"(I'm Gonna) Love Me Again" is a song from the 2019 biopic Rocketman. Written by Elton John and Bernie Taupin, the song was performed by John and Taron Egerton, who portrayed John in the film. The song is heard in the end credits of the film. The official music video features both archival clips from John's early career as well as scenes from the film. The song won numerous accolades including "Best Original Song" at the 77th Golden Globe Awards, "Best Song" at the 25th Critics' Choice Awards, "Best Original Song" at the 24th Satellite Awards, and Best Original Song at the 92nd Academy Awards.

The song premiered on BBC Radio 2 on 16 May 2019.

Accolades

Music video
The music video was directed by Kii Arens. It was uploaded to John's official Vevo account on 13 June 2019. The video features John and Egerton, with footage of Egerton as John in Rocketman, archival footage of the musician and clips of both John and Egerton recording the song in the studio. It also includes kaleidoscopic animation mixed with album artwork and concert posters from John's heyday.

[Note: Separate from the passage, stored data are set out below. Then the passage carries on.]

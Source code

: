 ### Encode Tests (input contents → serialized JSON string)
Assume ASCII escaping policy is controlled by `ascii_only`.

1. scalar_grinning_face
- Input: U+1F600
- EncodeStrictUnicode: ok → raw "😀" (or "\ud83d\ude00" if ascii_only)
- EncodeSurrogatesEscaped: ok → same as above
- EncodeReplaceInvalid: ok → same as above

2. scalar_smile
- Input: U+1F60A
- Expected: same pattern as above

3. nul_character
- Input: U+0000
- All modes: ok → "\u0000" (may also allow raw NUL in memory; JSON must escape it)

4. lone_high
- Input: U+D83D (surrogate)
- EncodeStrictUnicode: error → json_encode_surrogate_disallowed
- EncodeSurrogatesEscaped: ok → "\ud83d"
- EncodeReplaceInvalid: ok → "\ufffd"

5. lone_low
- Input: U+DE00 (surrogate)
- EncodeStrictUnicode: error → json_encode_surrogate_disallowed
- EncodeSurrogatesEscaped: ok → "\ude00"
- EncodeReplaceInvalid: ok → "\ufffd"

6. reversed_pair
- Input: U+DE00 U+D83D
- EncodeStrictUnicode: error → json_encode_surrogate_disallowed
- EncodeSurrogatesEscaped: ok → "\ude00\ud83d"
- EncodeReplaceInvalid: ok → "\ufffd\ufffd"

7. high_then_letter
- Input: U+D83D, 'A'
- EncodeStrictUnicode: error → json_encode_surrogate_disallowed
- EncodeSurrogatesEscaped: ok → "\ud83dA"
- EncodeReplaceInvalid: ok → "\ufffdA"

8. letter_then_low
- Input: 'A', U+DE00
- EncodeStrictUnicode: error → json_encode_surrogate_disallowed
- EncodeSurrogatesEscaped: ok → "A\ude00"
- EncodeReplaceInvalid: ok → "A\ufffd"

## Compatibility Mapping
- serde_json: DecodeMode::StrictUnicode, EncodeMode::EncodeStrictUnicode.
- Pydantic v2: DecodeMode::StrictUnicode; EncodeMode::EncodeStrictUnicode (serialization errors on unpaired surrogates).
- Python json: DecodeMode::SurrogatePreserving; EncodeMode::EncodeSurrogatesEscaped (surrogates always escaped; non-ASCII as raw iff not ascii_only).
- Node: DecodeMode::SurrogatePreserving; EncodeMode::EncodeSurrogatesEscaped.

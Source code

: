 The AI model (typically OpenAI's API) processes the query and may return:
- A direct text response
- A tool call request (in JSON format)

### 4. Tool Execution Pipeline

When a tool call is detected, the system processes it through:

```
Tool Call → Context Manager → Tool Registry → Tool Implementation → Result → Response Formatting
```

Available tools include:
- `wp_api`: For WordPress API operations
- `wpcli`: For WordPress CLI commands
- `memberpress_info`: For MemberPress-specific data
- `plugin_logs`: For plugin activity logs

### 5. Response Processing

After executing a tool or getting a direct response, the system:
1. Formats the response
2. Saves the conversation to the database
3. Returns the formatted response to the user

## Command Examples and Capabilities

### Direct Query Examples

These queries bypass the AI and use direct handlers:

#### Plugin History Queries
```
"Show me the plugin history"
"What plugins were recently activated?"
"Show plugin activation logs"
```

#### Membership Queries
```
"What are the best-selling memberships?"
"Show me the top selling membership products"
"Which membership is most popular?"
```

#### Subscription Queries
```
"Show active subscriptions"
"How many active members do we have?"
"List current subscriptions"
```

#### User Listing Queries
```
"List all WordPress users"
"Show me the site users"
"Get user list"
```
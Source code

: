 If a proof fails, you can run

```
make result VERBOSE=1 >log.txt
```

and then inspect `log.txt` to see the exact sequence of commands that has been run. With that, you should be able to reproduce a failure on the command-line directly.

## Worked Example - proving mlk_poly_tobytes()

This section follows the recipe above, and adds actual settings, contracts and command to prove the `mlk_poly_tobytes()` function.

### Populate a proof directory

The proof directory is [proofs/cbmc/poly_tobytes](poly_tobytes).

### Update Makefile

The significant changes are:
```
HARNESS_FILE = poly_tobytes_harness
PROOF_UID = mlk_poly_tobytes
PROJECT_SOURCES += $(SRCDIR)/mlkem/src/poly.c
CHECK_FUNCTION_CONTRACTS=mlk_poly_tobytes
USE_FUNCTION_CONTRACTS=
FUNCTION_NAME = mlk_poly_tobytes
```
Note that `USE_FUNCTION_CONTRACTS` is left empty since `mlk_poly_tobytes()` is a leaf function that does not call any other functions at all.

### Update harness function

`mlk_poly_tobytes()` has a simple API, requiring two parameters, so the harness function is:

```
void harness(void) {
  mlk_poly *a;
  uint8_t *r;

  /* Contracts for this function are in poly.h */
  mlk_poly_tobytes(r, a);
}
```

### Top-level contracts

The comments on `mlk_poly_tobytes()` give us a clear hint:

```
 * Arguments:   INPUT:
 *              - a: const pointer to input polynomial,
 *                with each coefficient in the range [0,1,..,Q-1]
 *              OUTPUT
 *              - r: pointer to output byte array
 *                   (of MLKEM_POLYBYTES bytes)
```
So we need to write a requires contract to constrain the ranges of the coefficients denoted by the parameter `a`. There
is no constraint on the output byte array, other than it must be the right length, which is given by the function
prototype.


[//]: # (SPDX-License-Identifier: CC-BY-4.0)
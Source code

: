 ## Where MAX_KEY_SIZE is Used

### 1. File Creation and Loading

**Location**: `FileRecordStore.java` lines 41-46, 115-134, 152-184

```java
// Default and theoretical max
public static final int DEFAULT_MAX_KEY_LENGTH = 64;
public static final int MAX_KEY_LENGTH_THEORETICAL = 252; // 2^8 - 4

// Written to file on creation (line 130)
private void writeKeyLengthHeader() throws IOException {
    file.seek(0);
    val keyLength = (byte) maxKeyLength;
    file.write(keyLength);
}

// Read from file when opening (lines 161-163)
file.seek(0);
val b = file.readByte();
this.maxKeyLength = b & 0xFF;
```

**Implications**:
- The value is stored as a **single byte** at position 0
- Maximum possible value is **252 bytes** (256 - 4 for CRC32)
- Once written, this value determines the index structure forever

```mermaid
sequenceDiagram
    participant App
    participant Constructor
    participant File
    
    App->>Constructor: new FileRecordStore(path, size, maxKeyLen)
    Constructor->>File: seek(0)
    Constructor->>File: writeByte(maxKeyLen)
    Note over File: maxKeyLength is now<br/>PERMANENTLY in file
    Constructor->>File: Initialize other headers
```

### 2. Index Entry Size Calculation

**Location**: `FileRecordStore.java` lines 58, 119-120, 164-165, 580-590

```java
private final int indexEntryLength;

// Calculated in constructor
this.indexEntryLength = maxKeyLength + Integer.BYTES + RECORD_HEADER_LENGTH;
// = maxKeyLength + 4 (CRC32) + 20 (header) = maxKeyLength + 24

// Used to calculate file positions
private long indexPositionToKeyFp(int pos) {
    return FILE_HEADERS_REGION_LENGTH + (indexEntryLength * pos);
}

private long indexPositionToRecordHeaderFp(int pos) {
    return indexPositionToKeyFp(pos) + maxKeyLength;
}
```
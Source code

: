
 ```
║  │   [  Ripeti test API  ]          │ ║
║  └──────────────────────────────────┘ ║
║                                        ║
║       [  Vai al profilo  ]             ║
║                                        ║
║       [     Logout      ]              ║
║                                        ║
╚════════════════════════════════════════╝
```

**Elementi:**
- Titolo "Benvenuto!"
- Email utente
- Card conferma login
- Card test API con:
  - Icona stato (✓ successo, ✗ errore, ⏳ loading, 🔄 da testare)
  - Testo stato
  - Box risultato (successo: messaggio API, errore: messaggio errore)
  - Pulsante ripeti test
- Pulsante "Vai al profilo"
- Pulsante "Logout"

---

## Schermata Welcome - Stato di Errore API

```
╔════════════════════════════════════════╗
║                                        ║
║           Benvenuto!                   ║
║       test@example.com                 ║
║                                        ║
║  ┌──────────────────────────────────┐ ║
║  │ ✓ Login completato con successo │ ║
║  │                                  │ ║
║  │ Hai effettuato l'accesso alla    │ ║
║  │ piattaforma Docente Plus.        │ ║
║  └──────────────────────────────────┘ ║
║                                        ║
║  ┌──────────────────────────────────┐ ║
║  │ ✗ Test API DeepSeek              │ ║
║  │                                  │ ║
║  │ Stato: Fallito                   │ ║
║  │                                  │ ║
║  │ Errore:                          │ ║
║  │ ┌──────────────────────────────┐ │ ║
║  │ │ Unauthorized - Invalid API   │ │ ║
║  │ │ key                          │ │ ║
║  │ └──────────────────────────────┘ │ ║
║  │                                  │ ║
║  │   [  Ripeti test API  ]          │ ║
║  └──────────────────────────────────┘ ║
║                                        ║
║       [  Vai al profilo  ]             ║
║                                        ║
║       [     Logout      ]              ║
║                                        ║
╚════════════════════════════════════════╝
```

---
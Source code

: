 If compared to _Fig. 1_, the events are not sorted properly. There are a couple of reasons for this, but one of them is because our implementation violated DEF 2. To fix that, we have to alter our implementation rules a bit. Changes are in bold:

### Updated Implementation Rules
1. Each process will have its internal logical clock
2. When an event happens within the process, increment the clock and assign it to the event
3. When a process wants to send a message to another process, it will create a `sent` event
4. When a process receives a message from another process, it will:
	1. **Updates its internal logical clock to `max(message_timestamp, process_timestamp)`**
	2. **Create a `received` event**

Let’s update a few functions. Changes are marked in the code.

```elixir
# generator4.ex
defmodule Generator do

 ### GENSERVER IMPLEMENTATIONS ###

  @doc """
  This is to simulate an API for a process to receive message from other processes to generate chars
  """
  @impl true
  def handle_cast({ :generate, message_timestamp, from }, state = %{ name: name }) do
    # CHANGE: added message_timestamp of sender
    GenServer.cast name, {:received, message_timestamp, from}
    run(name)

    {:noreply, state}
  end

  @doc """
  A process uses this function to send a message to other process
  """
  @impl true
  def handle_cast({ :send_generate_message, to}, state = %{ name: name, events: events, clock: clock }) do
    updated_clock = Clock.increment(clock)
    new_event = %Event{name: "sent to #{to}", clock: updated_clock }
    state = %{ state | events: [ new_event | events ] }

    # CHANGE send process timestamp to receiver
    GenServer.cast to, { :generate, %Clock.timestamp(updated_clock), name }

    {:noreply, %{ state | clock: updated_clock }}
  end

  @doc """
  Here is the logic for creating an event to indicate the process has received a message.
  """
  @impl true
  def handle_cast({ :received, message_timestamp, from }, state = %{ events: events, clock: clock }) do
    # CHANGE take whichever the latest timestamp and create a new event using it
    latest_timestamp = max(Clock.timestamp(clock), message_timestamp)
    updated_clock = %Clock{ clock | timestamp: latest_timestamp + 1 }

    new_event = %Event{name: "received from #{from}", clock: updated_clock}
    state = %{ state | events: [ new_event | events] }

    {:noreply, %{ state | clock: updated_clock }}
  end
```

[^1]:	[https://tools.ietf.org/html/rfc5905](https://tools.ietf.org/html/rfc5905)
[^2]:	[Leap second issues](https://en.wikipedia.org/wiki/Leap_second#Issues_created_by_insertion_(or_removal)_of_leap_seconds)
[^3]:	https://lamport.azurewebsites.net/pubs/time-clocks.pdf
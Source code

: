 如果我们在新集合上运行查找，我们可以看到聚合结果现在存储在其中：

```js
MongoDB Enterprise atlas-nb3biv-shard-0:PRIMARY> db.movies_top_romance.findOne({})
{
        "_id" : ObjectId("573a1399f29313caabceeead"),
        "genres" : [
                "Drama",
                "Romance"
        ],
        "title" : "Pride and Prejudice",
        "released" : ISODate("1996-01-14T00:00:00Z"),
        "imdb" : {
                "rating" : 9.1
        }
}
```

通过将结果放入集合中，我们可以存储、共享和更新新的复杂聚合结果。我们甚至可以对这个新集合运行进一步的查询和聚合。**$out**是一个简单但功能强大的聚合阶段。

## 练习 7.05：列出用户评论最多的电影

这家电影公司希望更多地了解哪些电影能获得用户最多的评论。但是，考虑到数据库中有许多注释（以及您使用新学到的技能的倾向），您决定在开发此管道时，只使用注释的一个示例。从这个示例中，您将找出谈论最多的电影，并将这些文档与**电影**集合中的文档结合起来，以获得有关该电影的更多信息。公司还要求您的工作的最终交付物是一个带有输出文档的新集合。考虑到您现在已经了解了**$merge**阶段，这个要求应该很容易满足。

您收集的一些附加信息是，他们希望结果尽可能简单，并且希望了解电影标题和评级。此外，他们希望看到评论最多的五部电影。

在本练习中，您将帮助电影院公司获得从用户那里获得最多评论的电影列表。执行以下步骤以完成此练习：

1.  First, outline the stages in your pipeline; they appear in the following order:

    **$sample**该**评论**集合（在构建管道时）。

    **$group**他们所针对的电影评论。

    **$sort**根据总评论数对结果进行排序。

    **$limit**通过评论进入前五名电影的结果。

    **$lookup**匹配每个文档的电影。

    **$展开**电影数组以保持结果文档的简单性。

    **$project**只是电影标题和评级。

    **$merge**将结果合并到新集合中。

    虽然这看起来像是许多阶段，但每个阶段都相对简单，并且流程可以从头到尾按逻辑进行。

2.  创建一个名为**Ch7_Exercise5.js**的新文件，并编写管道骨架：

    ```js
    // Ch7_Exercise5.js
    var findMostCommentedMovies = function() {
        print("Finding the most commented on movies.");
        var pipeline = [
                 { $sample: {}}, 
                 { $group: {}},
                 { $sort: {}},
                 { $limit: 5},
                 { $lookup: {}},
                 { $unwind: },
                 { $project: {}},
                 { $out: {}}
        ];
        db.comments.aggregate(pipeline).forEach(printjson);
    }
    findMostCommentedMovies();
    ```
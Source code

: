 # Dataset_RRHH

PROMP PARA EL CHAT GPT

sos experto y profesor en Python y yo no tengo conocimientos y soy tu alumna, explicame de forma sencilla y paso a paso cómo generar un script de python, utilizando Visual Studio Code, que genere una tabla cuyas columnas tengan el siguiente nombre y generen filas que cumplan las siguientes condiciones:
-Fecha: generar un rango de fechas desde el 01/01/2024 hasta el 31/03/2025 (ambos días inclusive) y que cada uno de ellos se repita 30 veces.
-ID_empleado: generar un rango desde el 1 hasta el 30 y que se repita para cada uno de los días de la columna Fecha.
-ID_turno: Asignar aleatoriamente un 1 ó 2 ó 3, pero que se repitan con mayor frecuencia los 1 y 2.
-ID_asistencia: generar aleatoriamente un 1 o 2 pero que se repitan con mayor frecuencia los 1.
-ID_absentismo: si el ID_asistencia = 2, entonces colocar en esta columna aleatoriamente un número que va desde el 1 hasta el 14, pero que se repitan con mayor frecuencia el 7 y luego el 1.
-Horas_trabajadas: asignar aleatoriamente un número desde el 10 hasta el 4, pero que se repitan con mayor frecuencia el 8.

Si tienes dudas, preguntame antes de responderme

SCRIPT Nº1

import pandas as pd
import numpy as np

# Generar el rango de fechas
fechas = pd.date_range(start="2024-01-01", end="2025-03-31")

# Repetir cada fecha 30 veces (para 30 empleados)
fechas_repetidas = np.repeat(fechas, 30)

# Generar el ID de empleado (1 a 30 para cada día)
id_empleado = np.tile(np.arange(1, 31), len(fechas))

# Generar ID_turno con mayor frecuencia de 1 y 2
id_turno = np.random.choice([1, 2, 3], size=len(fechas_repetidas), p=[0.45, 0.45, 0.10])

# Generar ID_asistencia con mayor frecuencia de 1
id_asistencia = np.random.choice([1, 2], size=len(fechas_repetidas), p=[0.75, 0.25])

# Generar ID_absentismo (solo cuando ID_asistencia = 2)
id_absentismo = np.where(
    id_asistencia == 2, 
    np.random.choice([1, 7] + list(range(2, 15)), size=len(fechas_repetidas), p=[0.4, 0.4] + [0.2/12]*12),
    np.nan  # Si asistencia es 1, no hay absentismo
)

The making of the music video was released on 4 July 2019 on John's Vevo account, with John and Taupin discussing the track in a behind-the-scenes video.

Live performances
"(I'm Gonna) Love Me Again" was performed by John and Egerton on Paramount Pictures' Rocketman: Live in Concert at the Greek Theatre, in Los Angeles, with the Hollywood Symphony Orchestra on 17 October 2019.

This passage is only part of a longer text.